Eventually the grid becomes the three wires that attach to
your home. Two of these provide 120 volts each, while the
third is a grounding wire. The two 120-volt wires provide
the electricity found at the household outlet, which allows
for the operation of both 120-volt and 240-volt appliances.
The electricity eventually available at the household outlet
animates all those electricity-dependent machines that have
invaded our homes.
This grid distributes energy only in the form of electricity.

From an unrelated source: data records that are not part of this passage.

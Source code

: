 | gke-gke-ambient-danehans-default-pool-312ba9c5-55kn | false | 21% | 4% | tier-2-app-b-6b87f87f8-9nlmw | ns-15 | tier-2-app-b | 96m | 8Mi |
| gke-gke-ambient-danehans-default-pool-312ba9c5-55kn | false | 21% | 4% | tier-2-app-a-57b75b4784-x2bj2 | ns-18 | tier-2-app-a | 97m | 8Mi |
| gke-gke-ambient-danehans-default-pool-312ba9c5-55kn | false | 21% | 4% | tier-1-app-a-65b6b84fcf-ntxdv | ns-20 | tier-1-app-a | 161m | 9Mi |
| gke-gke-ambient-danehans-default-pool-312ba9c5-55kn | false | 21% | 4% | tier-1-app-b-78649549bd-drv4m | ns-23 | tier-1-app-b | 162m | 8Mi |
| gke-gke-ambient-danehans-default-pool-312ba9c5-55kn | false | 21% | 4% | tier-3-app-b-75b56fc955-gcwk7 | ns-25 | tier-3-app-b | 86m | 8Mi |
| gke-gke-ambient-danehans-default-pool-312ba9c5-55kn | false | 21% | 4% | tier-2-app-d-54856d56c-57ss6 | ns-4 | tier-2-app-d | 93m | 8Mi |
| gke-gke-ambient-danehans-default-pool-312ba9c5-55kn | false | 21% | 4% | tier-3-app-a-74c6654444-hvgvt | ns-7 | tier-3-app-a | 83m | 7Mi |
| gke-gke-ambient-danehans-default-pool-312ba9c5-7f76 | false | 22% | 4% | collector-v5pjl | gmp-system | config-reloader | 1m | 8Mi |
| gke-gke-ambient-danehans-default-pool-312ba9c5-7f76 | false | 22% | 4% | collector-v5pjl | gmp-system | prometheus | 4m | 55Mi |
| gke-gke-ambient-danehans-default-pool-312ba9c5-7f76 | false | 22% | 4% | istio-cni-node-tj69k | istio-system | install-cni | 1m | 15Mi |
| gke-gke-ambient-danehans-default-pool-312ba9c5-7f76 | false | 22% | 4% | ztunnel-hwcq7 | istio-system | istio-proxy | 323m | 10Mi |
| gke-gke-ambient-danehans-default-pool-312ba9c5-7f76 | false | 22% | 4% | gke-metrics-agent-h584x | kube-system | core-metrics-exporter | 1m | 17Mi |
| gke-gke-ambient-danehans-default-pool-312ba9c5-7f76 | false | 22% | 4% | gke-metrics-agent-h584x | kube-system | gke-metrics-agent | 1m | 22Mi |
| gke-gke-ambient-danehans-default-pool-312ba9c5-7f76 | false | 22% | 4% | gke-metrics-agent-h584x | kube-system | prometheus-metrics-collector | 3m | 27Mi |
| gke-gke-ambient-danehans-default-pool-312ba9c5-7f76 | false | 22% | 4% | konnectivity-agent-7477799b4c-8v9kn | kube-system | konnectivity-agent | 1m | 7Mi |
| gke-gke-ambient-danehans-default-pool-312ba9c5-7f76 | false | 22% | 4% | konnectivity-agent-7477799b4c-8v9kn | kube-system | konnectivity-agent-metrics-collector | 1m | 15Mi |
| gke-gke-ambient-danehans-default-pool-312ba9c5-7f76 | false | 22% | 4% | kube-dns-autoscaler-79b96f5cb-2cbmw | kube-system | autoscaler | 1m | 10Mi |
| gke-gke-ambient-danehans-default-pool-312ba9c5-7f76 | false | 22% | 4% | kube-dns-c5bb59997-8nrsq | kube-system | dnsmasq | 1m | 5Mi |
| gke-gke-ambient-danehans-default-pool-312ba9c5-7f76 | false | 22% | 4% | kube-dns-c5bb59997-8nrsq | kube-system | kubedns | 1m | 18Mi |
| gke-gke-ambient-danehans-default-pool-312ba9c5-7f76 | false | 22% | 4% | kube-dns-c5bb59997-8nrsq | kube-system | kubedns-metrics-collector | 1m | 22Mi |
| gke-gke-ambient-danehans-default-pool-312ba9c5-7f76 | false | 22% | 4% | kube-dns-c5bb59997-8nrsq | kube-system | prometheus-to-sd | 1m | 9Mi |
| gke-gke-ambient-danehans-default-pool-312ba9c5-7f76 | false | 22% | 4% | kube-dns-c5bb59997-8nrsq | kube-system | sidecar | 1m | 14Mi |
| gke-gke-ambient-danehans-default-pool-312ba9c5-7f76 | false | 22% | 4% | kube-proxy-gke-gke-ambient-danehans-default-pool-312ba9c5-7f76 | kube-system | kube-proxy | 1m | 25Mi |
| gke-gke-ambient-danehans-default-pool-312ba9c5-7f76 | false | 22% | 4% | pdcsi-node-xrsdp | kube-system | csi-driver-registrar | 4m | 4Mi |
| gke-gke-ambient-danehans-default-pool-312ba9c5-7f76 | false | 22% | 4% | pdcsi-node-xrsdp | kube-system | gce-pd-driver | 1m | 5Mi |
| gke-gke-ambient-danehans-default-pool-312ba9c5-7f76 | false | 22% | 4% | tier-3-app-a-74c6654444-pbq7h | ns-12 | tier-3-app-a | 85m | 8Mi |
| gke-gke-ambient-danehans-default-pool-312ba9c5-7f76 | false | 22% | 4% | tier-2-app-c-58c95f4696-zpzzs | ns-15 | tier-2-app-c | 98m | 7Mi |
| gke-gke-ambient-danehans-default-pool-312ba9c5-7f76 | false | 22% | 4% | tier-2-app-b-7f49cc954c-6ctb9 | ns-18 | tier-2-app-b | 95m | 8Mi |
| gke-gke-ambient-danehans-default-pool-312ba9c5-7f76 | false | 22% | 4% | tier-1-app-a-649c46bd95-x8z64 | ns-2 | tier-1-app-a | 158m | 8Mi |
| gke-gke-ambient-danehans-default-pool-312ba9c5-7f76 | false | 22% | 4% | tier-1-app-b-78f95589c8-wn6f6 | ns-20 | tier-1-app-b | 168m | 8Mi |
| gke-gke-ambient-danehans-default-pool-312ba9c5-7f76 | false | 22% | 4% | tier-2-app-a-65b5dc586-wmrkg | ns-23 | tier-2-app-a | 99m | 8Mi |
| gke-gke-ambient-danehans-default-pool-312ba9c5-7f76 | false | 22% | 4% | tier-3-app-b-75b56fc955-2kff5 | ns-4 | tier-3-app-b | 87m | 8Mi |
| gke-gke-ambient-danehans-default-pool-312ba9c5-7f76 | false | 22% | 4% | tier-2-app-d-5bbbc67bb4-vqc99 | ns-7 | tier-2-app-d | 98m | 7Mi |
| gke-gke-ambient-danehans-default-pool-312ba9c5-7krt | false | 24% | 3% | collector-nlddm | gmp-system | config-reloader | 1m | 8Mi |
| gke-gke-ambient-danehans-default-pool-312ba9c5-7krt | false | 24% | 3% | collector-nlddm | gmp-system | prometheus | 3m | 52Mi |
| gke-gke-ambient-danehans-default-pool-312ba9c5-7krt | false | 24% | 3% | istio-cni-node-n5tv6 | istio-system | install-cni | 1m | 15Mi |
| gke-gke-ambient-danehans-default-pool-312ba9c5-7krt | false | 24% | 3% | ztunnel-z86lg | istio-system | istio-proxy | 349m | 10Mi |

It is a constantly expanding disarray of wire unwinding over
the land. Its web of power lines distributes energy, but it
also controls it. As voltage is moving around the countryside,
the grid is used to control the amount of electricity sent
to each area, and the mix of generating facilities that constitute
the current’s source.
The grid centralizes the distribution of electricity. For
most of us, the only way electricity can get to our outlets
is through this hard-wired web. In the Capital District, National
Grid (aka Niagara Mohawk), a British company, owns our local
distribution system. While you can buy electricity from other
vendors, you have to pay National Grid a monthly charge for
using the grid to get it to your home. What you get is what’s
available on the grid, not necessarily what you may have paid
for. Even those who pay extra each month for alternative energy
sources still get the same energy mix as everyone else on
their branch of the grid. The national electrical grid is
made up of a patchwork of companies like National Grid that
control where electricity comes from and where it goes.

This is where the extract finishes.